Rendered images with source text:
== Segment start ==

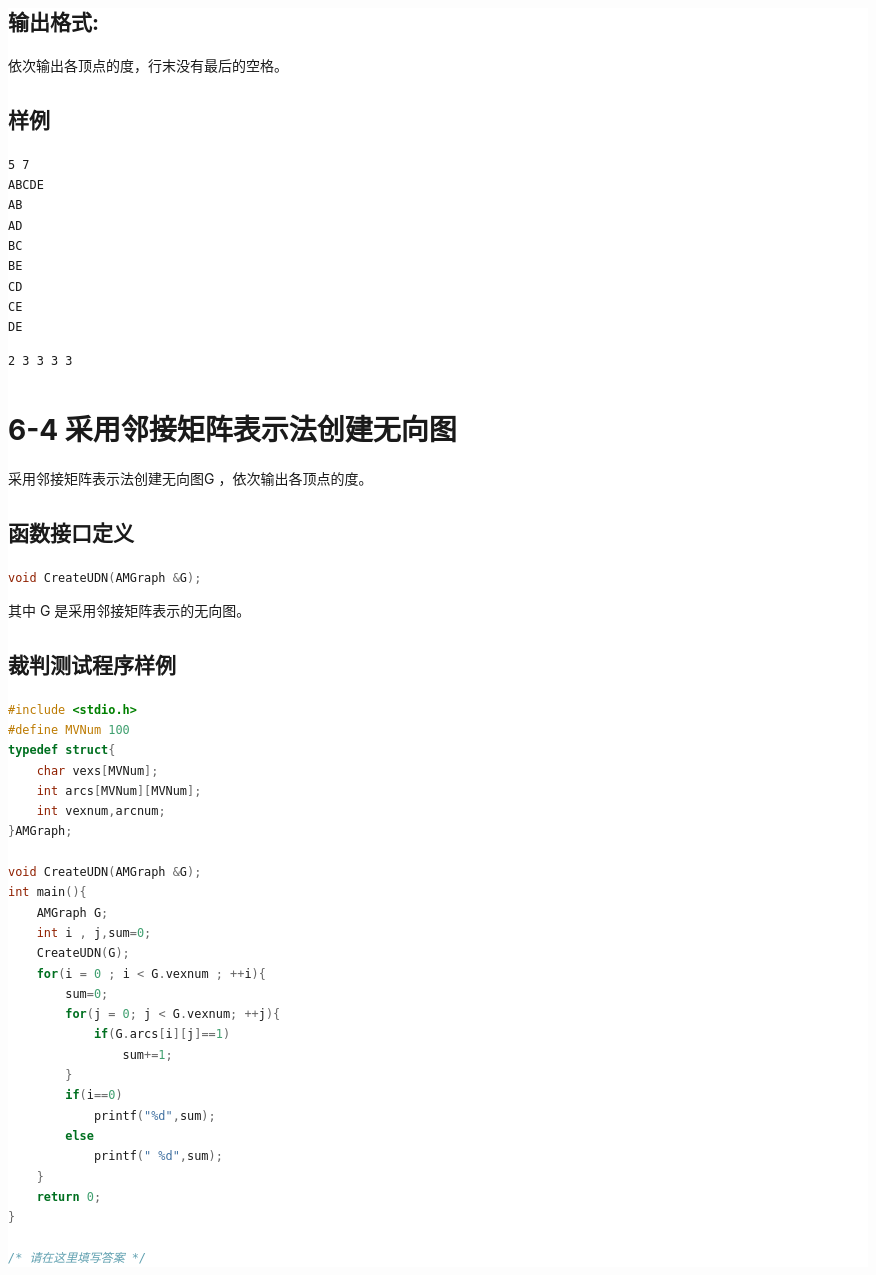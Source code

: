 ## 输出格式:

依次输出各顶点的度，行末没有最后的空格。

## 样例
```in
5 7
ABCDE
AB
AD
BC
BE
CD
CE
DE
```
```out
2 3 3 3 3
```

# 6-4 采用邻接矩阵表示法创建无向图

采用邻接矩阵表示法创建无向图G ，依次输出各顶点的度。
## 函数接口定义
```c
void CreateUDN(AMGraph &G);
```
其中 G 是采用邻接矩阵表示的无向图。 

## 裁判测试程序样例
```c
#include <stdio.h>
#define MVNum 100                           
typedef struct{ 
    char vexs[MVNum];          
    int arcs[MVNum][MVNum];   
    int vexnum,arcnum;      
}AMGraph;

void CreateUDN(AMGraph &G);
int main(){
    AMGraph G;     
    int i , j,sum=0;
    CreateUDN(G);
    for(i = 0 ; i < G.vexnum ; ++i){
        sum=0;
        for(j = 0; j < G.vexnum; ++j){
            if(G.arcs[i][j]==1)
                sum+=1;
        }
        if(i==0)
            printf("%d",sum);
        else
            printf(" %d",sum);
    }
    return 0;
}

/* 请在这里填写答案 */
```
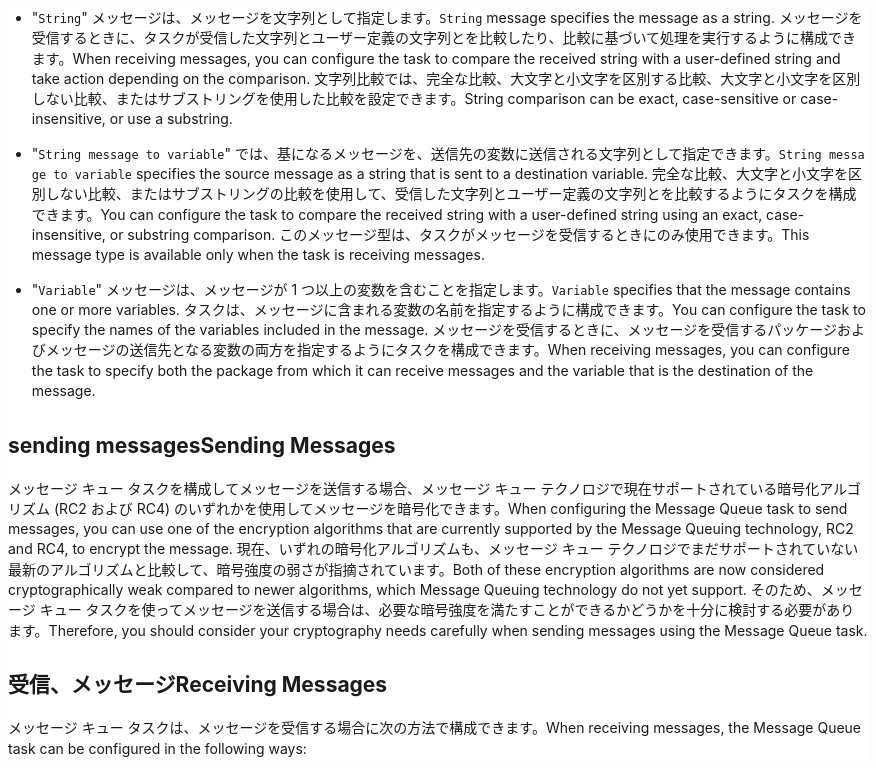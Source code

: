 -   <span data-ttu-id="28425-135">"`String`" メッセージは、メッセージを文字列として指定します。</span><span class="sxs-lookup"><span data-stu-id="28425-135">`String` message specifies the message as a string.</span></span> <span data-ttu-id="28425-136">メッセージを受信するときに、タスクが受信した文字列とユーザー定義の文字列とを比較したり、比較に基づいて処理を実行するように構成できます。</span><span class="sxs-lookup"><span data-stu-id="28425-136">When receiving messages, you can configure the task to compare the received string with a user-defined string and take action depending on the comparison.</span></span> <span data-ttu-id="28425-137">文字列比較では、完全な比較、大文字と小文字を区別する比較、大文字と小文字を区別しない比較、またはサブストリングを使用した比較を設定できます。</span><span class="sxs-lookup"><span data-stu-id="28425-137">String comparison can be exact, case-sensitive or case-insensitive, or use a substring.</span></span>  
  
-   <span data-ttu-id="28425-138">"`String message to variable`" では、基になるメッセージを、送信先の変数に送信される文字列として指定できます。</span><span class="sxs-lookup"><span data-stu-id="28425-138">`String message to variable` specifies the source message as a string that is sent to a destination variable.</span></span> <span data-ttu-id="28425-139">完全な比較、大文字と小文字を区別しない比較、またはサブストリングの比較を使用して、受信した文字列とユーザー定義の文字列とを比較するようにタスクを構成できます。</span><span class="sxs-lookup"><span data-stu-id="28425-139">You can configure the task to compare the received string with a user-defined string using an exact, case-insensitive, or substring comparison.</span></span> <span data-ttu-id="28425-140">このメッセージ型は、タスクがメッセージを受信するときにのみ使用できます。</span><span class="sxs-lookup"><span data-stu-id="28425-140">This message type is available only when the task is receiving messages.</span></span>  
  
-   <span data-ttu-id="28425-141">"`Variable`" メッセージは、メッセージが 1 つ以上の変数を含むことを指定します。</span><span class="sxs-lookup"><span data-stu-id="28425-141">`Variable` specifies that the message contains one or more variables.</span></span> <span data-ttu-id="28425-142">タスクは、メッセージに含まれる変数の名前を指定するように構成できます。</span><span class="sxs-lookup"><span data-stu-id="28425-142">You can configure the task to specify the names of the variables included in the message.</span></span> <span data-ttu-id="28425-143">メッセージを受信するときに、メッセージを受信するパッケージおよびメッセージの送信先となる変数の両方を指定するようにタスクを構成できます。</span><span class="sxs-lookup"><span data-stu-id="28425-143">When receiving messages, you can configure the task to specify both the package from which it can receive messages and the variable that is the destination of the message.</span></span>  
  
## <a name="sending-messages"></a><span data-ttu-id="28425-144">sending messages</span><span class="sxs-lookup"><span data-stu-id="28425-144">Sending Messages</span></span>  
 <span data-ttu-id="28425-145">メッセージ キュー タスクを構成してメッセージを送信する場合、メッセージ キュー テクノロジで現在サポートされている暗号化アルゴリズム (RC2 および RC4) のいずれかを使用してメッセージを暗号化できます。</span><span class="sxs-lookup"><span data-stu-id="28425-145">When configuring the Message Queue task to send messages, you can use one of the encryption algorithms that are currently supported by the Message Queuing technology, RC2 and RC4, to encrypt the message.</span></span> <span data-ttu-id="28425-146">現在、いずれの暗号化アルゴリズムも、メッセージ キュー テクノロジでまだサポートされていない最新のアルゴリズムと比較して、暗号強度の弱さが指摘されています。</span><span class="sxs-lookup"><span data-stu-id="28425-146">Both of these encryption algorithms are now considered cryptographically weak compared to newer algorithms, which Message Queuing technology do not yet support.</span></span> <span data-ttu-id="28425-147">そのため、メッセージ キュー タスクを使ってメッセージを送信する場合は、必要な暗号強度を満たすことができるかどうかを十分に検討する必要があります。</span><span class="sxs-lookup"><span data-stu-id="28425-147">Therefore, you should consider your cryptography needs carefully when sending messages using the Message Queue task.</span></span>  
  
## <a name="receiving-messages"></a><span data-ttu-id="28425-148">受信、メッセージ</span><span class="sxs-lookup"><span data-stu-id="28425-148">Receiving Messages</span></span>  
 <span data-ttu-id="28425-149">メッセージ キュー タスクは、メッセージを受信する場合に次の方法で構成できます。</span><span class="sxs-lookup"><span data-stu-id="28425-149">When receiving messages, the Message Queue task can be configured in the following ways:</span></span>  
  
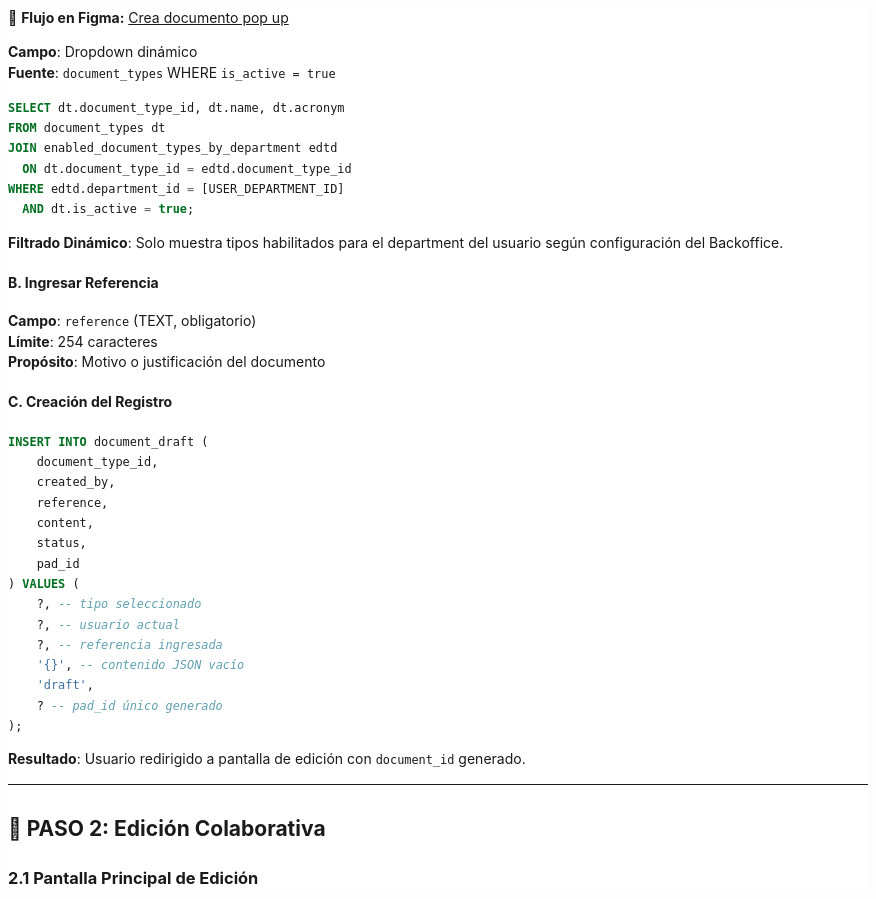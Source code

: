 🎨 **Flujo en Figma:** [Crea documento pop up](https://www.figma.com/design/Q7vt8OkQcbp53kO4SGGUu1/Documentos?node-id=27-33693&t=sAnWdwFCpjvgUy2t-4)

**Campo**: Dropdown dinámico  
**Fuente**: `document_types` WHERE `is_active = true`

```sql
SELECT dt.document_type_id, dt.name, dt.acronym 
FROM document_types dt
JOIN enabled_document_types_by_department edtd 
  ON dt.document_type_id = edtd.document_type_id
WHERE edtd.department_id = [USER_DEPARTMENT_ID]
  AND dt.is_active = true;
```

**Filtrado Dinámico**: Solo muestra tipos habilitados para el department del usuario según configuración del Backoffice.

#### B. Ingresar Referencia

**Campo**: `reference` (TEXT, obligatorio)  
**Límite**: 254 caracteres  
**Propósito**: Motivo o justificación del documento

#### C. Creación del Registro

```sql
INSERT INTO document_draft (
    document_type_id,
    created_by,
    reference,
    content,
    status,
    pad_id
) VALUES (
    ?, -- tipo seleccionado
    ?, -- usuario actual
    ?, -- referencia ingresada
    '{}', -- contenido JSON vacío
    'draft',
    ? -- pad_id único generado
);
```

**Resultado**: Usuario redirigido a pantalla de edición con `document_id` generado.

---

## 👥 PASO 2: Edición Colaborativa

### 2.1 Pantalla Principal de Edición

== Segment end ==
== Segment start ==

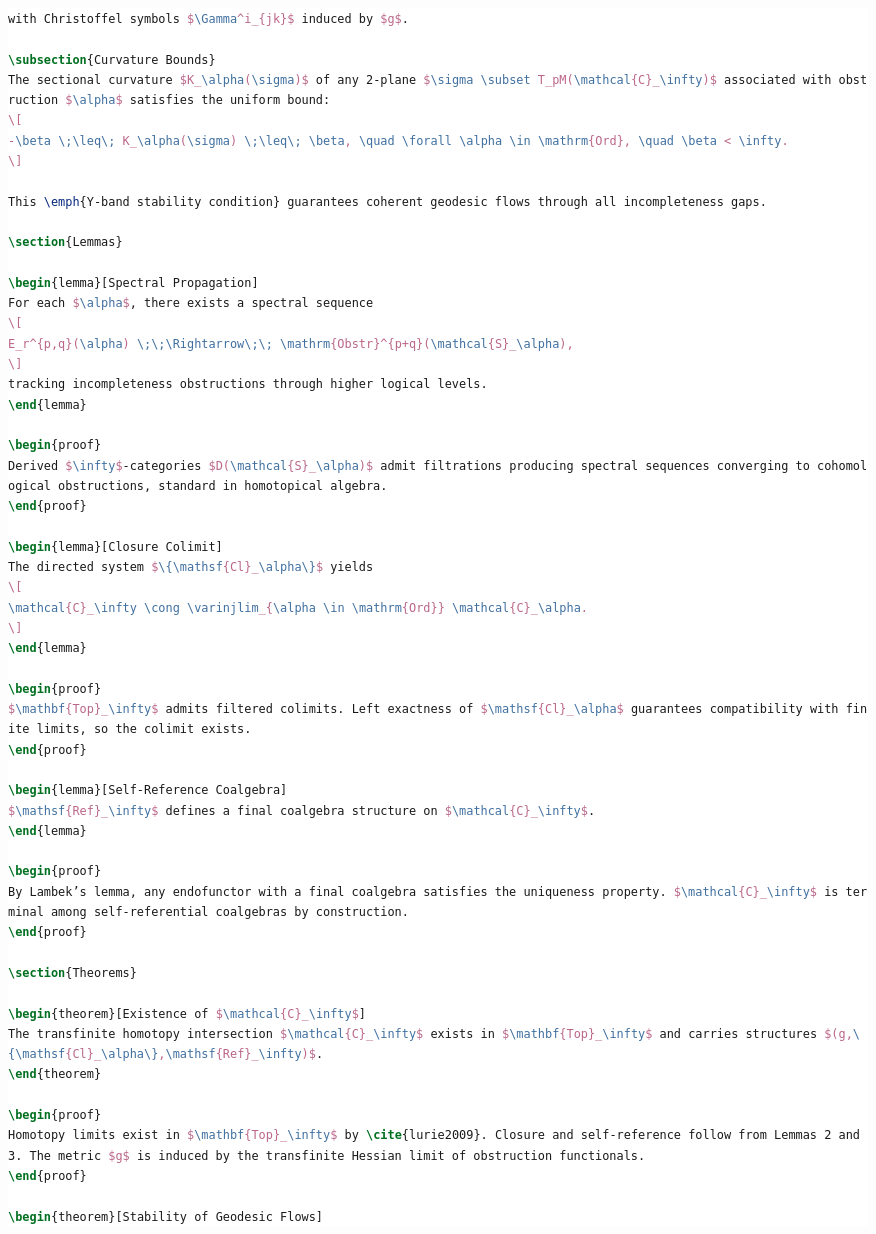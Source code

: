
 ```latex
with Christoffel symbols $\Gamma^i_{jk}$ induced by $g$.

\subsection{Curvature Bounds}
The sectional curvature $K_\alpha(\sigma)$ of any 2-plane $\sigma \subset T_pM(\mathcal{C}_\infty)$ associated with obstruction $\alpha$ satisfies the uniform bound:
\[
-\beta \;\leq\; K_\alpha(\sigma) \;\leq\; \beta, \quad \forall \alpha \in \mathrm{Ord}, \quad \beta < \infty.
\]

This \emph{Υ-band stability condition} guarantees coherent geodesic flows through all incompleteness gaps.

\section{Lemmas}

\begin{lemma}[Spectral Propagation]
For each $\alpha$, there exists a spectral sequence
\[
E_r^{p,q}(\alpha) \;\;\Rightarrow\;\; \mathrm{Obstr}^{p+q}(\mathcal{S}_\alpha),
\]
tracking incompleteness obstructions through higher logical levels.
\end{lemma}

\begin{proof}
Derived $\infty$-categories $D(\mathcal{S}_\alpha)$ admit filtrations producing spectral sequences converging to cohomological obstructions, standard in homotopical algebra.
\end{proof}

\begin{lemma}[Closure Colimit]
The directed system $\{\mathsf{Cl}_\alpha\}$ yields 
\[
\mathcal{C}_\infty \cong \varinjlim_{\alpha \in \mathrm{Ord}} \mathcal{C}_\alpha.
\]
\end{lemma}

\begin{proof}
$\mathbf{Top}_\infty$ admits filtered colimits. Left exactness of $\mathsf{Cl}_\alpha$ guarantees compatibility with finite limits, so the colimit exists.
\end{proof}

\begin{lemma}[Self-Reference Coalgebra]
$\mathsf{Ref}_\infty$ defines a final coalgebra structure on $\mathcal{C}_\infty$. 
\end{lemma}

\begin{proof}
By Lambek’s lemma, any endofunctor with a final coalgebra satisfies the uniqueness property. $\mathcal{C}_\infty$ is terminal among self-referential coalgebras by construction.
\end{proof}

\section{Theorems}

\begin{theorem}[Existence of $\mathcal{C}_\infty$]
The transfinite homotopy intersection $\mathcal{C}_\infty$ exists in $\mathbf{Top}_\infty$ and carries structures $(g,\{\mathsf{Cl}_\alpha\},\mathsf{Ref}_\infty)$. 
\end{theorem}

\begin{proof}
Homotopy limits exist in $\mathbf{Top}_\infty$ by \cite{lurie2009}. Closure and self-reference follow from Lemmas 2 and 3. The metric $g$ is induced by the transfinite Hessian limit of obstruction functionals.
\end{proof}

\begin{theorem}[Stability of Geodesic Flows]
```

== Segment end ==
== Segment start ==

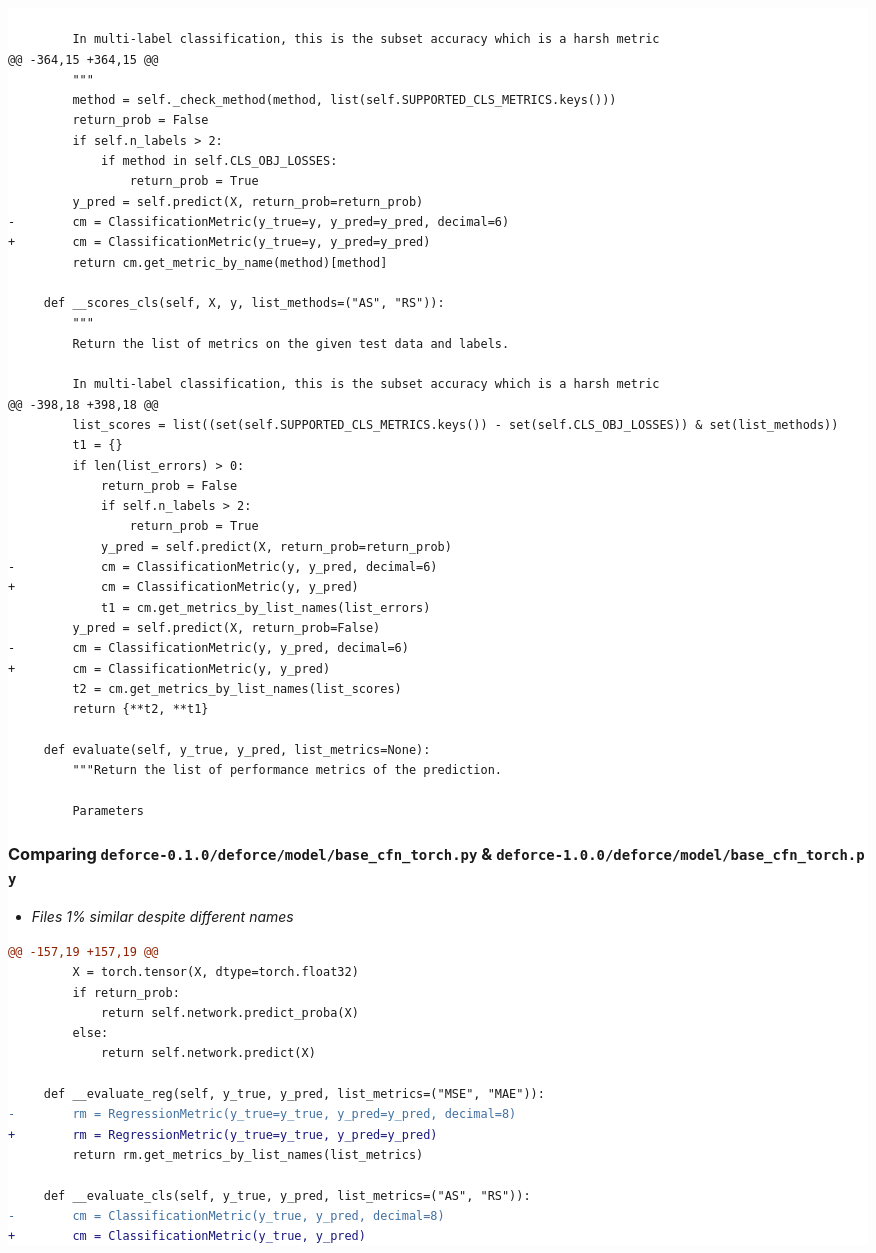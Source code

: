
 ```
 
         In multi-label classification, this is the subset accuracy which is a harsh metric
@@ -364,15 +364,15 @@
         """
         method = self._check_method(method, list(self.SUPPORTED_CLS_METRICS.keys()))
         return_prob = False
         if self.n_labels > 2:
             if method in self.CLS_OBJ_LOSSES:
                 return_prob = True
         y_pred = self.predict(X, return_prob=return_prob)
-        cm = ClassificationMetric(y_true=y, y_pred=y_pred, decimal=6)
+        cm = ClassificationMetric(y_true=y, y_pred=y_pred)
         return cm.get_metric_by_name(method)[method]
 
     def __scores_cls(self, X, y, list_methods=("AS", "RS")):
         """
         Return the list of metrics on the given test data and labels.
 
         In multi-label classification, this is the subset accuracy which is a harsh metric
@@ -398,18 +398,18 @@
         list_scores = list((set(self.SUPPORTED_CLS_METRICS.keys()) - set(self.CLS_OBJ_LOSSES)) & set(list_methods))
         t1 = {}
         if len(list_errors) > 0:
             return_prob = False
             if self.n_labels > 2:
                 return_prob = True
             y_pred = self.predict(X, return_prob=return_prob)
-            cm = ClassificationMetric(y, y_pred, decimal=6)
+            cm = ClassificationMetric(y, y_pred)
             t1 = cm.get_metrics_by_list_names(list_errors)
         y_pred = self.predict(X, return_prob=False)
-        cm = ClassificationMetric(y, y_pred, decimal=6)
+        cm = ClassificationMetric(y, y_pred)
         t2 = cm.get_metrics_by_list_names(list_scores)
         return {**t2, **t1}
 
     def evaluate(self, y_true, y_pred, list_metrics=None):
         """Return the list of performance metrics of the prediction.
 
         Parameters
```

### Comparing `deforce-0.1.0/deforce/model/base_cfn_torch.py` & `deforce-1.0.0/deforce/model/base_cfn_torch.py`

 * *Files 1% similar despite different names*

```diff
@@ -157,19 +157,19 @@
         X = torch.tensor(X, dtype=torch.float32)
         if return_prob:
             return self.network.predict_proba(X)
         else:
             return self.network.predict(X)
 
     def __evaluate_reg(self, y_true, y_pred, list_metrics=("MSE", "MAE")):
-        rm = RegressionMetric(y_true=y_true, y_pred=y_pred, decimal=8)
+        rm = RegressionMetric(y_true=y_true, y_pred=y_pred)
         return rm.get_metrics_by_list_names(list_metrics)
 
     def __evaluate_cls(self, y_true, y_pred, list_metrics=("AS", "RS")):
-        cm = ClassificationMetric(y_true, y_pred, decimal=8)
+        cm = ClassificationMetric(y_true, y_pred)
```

== Segment end ==

[Aim of the task]: Where a line in the records above contains the string "documento", return that line.

[Output of the task]:
: 🎨 **Flujo en Figma:** [Crea documento pop up](https://www.figma.com/design/Q7vt8OkQcbp53kO4SGGUu1/Documentos?node-id=27-33693&t=sAnWdwFCpjvgUy2t-4)
**Propósito**: Motivo o justificación del documento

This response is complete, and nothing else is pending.